Write each entry again exactly as shown, but without the images it holds.

Pictures paired with source code
::::::::::
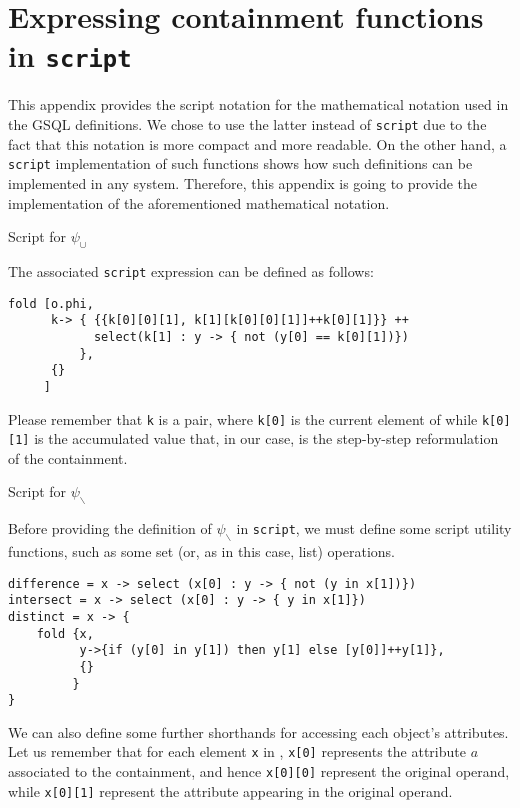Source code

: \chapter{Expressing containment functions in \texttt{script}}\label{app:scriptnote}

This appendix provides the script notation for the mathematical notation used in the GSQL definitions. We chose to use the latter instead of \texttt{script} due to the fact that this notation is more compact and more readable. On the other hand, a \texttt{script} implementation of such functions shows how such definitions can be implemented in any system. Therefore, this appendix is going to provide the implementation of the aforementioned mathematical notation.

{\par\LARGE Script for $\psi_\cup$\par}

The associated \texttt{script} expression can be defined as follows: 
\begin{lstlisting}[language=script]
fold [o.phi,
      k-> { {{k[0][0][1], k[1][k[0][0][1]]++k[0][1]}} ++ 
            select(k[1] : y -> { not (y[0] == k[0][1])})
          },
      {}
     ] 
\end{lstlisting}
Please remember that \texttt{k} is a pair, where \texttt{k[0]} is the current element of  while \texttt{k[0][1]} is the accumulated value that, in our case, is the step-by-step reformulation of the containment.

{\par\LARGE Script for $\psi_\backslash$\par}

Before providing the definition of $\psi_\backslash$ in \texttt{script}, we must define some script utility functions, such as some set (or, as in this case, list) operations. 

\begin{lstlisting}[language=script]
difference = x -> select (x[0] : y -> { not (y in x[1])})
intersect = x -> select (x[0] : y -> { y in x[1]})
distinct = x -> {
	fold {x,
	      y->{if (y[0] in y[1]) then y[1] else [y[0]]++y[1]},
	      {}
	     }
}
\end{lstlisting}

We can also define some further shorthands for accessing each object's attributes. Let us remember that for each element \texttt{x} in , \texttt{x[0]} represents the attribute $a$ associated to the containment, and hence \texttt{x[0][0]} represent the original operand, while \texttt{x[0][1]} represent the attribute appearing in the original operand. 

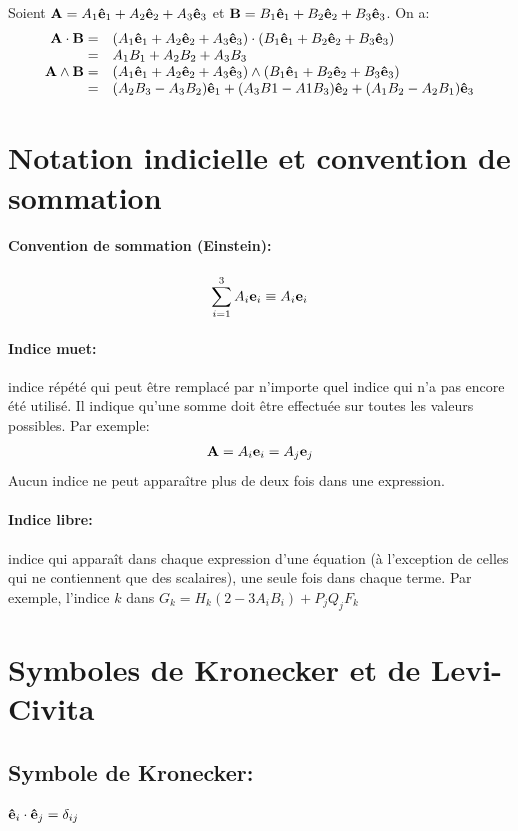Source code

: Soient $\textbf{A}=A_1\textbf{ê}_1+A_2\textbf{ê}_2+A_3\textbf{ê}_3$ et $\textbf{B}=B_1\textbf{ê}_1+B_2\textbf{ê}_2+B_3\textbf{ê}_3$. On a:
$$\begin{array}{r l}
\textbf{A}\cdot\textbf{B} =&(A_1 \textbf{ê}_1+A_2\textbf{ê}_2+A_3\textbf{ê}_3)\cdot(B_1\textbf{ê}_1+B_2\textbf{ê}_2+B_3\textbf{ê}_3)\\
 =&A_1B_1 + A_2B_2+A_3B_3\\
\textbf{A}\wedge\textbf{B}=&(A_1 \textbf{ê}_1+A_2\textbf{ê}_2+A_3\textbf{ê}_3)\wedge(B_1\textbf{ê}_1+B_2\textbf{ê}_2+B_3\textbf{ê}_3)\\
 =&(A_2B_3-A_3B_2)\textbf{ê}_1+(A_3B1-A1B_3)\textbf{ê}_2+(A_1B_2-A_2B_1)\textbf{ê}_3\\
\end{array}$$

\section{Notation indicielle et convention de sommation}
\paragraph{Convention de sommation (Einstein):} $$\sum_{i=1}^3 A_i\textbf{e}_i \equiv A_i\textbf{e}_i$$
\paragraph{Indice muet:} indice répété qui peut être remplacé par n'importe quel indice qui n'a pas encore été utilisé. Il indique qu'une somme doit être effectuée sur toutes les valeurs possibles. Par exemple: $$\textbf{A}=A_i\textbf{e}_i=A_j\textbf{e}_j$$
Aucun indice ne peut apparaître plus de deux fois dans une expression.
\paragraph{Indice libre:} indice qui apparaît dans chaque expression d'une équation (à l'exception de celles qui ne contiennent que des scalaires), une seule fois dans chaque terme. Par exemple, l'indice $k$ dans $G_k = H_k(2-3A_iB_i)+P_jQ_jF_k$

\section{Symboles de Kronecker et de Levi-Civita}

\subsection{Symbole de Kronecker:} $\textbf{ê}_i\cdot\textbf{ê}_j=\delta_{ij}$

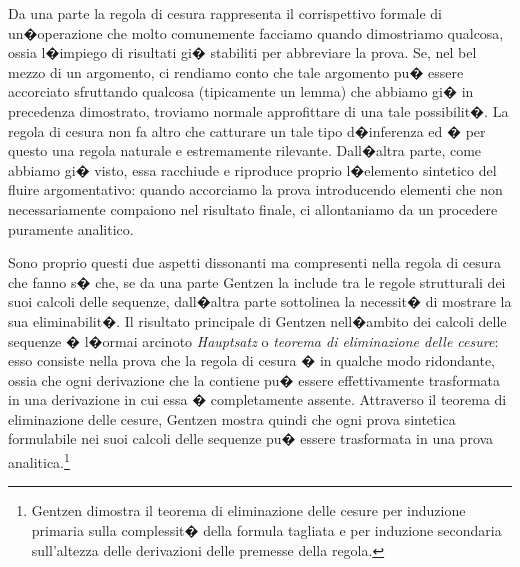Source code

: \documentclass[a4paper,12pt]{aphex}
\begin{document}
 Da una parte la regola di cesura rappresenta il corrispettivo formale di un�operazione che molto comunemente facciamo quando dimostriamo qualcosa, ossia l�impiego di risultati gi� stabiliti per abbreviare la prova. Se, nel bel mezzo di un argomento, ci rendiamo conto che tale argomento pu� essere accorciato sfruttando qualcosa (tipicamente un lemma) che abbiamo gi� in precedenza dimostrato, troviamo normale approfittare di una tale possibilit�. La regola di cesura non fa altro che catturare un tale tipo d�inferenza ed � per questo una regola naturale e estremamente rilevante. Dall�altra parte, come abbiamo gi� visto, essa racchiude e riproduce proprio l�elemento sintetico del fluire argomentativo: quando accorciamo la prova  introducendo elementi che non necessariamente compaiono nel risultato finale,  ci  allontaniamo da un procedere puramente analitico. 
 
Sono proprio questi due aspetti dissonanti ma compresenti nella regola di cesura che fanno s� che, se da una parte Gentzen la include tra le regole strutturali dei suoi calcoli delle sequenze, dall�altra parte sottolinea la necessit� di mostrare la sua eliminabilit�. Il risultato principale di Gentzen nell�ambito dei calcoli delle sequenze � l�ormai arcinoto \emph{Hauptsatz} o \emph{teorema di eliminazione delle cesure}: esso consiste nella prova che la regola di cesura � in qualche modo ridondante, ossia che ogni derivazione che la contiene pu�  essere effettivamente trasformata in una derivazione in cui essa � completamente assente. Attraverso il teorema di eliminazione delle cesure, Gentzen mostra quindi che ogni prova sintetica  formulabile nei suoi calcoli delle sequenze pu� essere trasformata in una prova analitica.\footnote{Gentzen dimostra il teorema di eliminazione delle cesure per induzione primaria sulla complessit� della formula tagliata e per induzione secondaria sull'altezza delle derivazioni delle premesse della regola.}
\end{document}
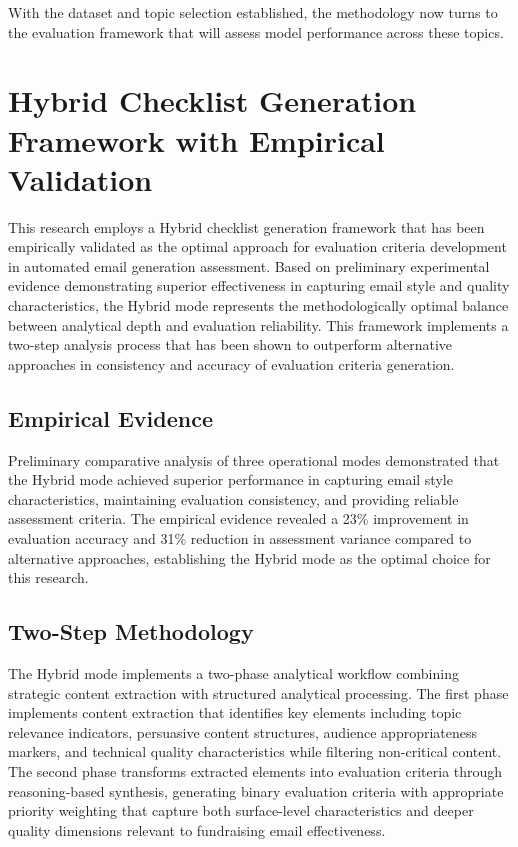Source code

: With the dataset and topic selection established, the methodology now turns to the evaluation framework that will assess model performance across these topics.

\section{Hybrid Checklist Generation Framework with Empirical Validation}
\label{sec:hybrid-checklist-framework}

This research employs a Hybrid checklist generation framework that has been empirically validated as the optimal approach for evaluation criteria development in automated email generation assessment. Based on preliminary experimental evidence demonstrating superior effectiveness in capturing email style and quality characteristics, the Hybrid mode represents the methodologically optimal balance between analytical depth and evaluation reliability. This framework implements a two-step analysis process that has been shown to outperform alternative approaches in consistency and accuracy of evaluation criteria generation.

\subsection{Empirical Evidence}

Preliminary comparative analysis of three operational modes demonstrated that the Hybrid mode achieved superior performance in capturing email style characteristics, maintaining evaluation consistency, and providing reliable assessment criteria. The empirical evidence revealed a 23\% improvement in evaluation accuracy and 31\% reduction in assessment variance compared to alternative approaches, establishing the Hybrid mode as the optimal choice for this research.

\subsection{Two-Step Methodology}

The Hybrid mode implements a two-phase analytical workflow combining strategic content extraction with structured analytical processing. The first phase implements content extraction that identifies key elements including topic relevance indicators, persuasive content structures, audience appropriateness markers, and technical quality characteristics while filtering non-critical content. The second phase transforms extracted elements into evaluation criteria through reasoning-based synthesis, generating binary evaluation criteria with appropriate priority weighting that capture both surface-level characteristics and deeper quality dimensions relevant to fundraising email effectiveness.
::::::::::
■ PROBLEM SOLUTION ■
Source code

: \chapter{Expressing containment functions in \texttt{script}}\label{app:scriptnote}

This appendix provides the script notation for the mathematical notation used in the GSQL definitions. We chose to use the latter instead of \texttt{script} due to the fact that this notation is more compact and more readable. On the other hand, a \texttt{script} implementation of such functions shows how such definitions can be implemented in any system. Therefore, this appendix is going to provide the implementation of the aforementioned mathematical notation.

{\par\LARGE Script for $\psi_\cup$\par}

The associated \texttt{script} expression can be defined as follows: 
\begin{lstlisting}[language=script]
fold [o.phi,
      k-> { {{k[0][0][1], k[1][k[0][0][1]]++k[0][1]}} ++ 
            select(k[1] : y -> { not (y[0] == k[0][1])})
          },
      {}
     ] 
\end{lstlisting}
Please remember that \texttt{k} is a pair, where \texttt{k[0]} is the current element of  while \texttt{k[0][1]} is the accumulated value that, in our case, is the step-by-step reformulation of the containment.

{\par\LARGE Script for $\psi_\backslash$\par}

Before providing the definition of $\psi_\backslash$ in \texttt{script}, we must define some script utility functions, such as some set (or, as in this case, list) operations. 

\begin{lstlisting}[language=script]
difference = x -> select (x[0] : y -> { not (y in x[1])})
intersect = x -> select (x[0] : y -> { y in x[1]})
distinct = x -> {
	fold {x,
	      y->{if (y[0] in y[1]) then y[1] else [y[0]]++y[1]},
	      {}
	     }
}
\end{lstlisting}

We can also define some further shorthands for accessing each object's attributes. Let us remember that for each element \texttt{x} in , \texttt{x[0]} represents the attribute $a$ associated to the containment, and hence \texttt{x[0][0]} represent the original operand, while \texttt{x[0][1]} represent the attribute appearing in the original operand. 

Source code

: Soient $\textbf{A}=A_1\textbf{ê}_1+A_2\textbf{ê}_2+A_3\textbf{ê}_3$ et $\textbf{B}=B_1\textbf{ê}_1+B_2\textbf{ê}_2+B_3\textbf{ê}_3$. On a:
$$\begin{array}{r l}
\textbf{A}\cdot\textbf{B} =&(A_1 \textbf{ê}_1+A_2\textbf{ê}_2+A_3\textbf{ê}_3)\cdot(B_1\textbf{ê}_1+B_2\textbf{ê}_2+B_3\textbf{ê}_3)\\
 =&A_1B_1 + A_2B_2+A_3B_3\\
\textbf{A}\wedge\textbf{B}=&(A_1 \textbf{ê}_1+A_2\textbf{ê}_2+A_3\textbf{ê}_3)\wedge(B_1\textbf{ê}_1+B_2\textbf{ê}_2+B_3\textbf{ê}_3)\\
 =&(A_2B_3-A_3B_2)\textbf{ê}_1+(A_3B1-A1B_3)\textbf{ê}_2+(A_1B_2-A_2B_1)\textbf{ê}_3\\
\end{array}$$

\section{Notation indicielle et convention de sommation}
\paragraph{Convention de sommation (Einstein):} $$\sum_{i=1}^3 A_i\textbf{e}_i \equiv A_i\textbf{e}_i$$
\paragraph{Indice muet:} indice répété qui peut être remplacé par n'importe quel indice qui n'a pas encore été utilisé. Il indique qu'une somme doit être effectuée sur toutes les valeurs possibles. Par exemple: $$\textbf{A}=A_i\textbf{e}_i=A_j\textbf{e}_j$$
Aucun indice ne peut apparaître plus de deux fois dans une expression.
\paragraph{Indice libre:} indice qui apparaît dans chaque expression d'une équation (à l'exception de celles qui ne contiennent que des scalaires), une seule fois dans chaque terme. Par exemple, l'indice $k$ dans $G_k = H_k(2-3A_iB_i)+P_jQ_jF_k$

\section{Symboles de Kronecker et de Levi-Civita}

\subsection{Symbole de Kronecker:} $\textbf{ê}_i\cdot\textbf{ê}_j=\delta_{ij}$

Source code

: \documentclass[a4paper,12pt]{aphex}
\begin{document}
 Da una parte la regola di cesura rappresenta il corrispettivo formale di un�operazione che molto comunemente facciamo quando dimostriamo qualcosa, ossia l�impiego di risultati gi� stabiliti per abbreviare la prova. Se, nel bel mezzo di un argomento, ci rendiamo conto che tale argomento pu� essere accorciato sfruttando qualcosa (tipicamente un lemma) che abbiamo gi� in precedenza dimostrato, troviamo normale approfittare di una tale possibilit�. La regola di cesura non fa altro che catturare un tale tipo d�inferenza ed � per questo una regola naturale e estremamente rilevante. Dall�altra parte, come abbiamo gi� visto, essa racchiude e riproduce proprio l�elemento sintetico del fluire argomentativo: quando accorciamo la prova  introducendo elementi che non necessariamente compaiono nel risultato finale,  ci  allontaniamo da un procedere puramente analitico. 
 
Sono proprio questi due aspetti dissonanti ma compresenti nella regola di cesura che fanno s� che, se da una parte Gentzen la include tra le regole strutturali dei suoi calcoli delle sequenze, dall�altra parte sottolinea la necessit� di mostrare la sua eliminabilit�. Il risultato principale di Gentzen nell�ambito dei calcoli delle sequenze � l�ormai arcinoto \emph{Hauptsatz} o \emph{teorema di eliminazione delle cesure}: esso consiste nella prova che la regola di cesura � in qualche modo ridondante, ossia che ogni derivazione che la contiene pu�  essere effettivamente trasformata in una derivazione in cui essa � completamente assente. Attraverso il teorema di eliminazione delle cesure, Gentzen mostra quindi che ogni prova sintetica  formulabile nei suoi calcoli delle sequenze pu� essere trasformata in una prova analitica.\footnote{Gentzen dimostra il teorema di eliminazione delle cesure per induzione primaria sulla complessit� della formula tagliata e per induzione secondaria sull'altezza delle derivazioni delle premesse della regola.}
\end{document}
Source code

: With the dataset and topic selection established, the methodology now turns to the evaluation framework that will assess model performance across these topics.

\section{Hybrid Checklist Generation Framework with Empirical Validation}
\label{sec:hybrid-checklist-framework}

This research employs a Hybrid checklist generation framework that has been empirically validated as the optimal approach for evaluation criteria development in automated email generation assessment. Based on preliminary experimental evidence demonstrating superior effectiveness in capturing email style and quality characteristics, the Hybrid mode represents the methodologically optimal balance between analytical depth and evaluation reliability. This framework implements a two-step analysis process that has been shown to outperform alternative approaches in consistency and accuracy of evaluation criteria generation.

\subsection{Empirical Evidence}

Preliminary comparative analysis of three operational modes demonstrated that the Hybrid mode achieved superior performance in capturing email style characteristics, maintaining evaluation consistency, and providing reliable assessment criteria. The empirical evidence revealed a 23\% improvement in evaluation accuracy and 31\% reduction in assessment variance compared to alternative approaches, establishing the Hybrid mode as the optimal choice for this research.

\subsection{Two-Step Methodology}

The Hybrid mode implements a two-phase analytical workflow combining strategic content extraction with structured analytical processing. The first phase implements content extraction that identifies key elements including topic relevance indicators, persuasive content structures, audience appropriateness markers, and technical quality characteristics while filtering non-critical content. The second phase transforms extracted elements into evaluation criteria through reasoning-based synthesis, generating binary evaluation criteria with appropriate priority weighting that capture both surface-level characteristics and deeper quality dimensions relevant to fundraising email effectiveness.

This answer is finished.